EXERCISE OBJECTIVE
Retype the records below so that each one matches exactly.

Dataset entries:
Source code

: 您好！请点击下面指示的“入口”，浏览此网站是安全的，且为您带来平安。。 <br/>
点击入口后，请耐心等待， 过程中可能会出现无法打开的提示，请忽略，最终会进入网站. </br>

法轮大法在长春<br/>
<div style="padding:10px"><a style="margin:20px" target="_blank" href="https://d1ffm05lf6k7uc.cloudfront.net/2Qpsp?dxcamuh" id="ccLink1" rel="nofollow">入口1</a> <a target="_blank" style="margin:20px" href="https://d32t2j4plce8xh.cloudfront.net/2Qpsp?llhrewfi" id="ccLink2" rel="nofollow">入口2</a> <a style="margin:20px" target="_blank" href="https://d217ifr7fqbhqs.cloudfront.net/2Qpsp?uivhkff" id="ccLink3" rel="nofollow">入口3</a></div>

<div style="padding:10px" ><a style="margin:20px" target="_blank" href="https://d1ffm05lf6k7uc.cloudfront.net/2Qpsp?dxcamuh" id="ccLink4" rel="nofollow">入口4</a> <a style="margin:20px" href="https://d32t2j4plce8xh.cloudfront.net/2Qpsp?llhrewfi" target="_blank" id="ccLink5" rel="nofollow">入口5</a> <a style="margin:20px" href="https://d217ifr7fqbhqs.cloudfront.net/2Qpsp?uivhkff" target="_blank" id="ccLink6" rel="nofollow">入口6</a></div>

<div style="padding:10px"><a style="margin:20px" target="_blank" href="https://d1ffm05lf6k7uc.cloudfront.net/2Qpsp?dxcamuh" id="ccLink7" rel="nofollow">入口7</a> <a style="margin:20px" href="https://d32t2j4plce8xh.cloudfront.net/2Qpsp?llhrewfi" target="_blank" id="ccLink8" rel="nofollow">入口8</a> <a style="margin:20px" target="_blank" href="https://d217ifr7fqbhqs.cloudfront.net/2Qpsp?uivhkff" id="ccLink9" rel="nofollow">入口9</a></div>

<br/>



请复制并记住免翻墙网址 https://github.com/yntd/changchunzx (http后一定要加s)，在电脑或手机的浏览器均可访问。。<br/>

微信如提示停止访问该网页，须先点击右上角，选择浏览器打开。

RESPONSE TO THE EXERCISE
Source code

: 您好！请点击下面指示的“入口”，浏览此网站是安全的，且为您带来平安。。 <br/>
点击入口后，请耐心等待， 过程中可能会出现无法打开的提示，请忽略，最终会进入网站. </br>

法轮大法在长春<br/>
<div style="padding:10px"><a style="margin:20px" target="_blank" href="https://d1ffm05lf6k7uc.cloudfront.net/2Qpsp?dxcamuh" id="ccLink1" rel="nofollow">入口1</a> <a target="_blank" style="margin:20px" href="https://d32t2j4plce8xh.cloudfront.net/2Qpsp?llhrewfi" id="ccLink2" rel="nofollow">入口2</a> <a style="margin:20px" target="_blank" href="https://d217ifr7fqbhqs.cloudfront.net/2Qpsp?uivhkff" id="ccLink3" rel="nofollow">入口3</a></div>

<div style="padding:10px" ><a style="margin:20px" target="_blank" href="https://d1ffm05lf6k7uc.cloudfront.net/2Qpsp?dxcamuh" id="ccLink4" rel="nofollow">入口4</a> <a style="margin:20px" href="https://d32t2j4plce8xh.cloudfront.net/2Qpsp?llhrewfi" target="_blank" id="ccLink5" rel="nofollow">入口5</a> <a style="margin:20px" href="https://d217ifr7fqbhqs.cloudfront.net/2Qpsp?uivhkff" target="_blank" id="ccLink6" rel="nofollow">入口6</a></div>

<div style="padding:10px"><a style="margin:20px" target="_blank" href="https://d1ffm05lf6k7uc.cloudfront.net/2Qpsp?dxcamuh" id="ccLink7" rel="nofollow">入口7</a> <a style="margin:20px" href="https://d32t2j4plce8xh.cloudfront.net/2Qpsp?llhrewfi" target="_blank" id="ccLink8" rel="nofollow">入口8</a> <a style="margin:20px" target="_blank" href="https://d217ifr7fqbhqs.cloudfront.net/2Qpsp?uivhkff" id="ccLink9" rel="nofollow">入口9</a></div>

<br/>



请复制并记住免翻墙网址 https://github.com/yntd/changchunzx (http后一定要加s)，在电脑或手机的浏览器均可访问。。<br/>

微信如提示停止访问该网页，须先点击右上角，选择浏览器打开。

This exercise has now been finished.